ACTION ITEM: For each line of the listing that holds "repository", show the full line.

EXERCISE INPUTS:
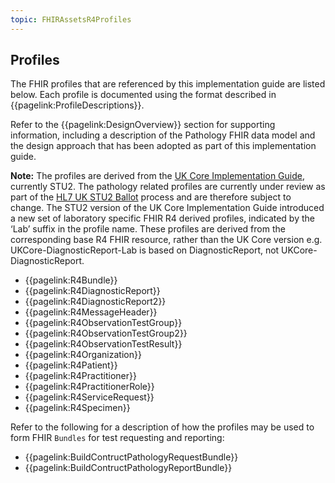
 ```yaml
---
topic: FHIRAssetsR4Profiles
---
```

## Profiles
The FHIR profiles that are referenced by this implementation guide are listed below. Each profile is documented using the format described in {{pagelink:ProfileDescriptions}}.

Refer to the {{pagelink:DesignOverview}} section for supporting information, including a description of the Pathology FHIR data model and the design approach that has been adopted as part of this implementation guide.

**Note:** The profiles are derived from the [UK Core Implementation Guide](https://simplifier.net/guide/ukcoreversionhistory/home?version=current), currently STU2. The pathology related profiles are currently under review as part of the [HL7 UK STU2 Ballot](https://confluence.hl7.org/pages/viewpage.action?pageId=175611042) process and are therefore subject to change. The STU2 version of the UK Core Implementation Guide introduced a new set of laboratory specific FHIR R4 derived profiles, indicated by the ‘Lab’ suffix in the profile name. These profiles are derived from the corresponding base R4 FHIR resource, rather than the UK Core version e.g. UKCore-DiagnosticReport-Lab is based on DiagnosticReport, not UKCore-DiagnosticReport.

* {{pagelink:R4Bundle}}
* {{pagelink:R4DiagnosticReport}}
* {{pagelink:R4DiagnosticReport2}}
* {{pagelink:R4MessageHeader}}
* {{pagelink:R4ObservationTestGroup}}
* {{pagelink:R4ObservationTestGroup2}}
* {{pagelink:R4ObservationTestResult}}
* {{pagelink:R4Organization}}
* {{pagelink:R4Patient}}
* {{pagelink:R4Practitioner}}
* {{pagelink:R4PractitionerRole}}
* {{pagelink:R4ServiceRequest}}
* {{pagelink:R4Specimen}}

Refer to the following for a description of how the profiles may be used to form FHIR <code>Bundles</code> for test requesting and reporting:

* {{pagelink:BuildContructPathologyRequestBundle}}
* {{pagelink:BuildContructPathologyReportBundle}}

==

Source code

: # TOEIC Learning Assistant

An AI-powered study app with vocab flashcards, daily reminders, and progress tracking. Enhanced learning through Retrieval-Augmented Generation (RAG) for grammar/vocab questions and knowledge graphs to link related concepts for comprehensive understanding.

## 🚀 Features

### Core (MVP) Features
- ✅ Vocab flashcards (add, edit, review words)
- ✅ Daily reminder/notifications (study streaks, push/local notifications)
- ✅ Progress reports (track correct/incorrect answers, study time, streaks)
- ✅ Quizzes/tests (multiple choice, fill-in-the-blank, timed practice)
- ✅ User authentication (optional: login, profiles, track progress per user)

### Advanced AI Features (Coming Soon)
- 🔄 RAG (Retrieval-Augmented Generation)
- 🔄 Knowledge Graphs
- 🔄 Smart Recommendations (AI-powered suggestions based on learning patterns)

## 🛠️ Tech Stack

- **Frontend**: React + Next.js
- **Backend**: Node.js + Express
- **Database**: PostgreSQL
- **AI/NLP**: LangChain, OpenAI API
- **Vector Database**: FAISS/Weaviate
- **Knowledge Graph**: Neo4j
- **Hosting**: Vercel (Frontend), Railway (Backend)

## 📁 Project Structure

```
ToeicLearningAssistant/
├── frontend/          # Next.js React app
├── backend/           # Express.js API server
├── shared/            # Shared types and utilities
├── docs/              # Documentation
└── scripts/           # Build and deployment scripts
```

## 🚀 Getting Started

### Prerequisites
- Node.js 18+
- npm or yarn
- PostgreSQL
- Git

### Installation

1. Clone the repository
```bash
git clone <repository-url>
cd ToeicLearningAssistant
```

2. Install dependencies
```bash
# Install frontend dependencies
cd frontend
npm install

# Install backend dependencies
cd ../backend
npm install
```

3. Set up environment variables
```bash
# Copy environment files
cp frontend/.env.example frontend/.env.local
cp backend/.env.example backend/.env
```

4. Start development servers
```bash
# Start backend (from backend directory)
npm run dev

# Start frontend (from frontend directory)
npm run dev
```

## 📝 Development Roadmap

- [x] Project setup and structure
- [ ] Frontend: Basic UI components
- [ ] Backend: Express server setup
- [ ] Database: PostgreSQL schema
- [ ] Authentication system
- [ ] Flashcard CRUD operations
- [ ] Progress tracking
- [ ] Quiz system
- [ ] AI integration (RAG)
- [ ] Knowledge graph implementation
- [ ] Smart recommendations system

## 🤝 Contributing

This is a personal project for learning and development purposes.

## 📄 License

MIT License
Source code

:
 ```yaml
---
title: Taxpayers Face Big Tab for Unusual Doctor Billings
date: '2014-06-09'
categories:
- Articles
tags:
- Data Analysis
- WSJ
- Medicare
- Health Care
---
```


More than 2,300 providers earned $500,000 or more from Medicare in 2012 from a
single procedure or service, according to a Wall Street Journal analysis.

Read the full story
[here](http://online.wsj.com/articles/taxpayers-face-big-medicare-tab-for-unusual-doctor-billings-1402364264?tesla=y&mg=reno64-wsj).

TASK OUTPUT:
1. Clone the repository
git clone <repository-url>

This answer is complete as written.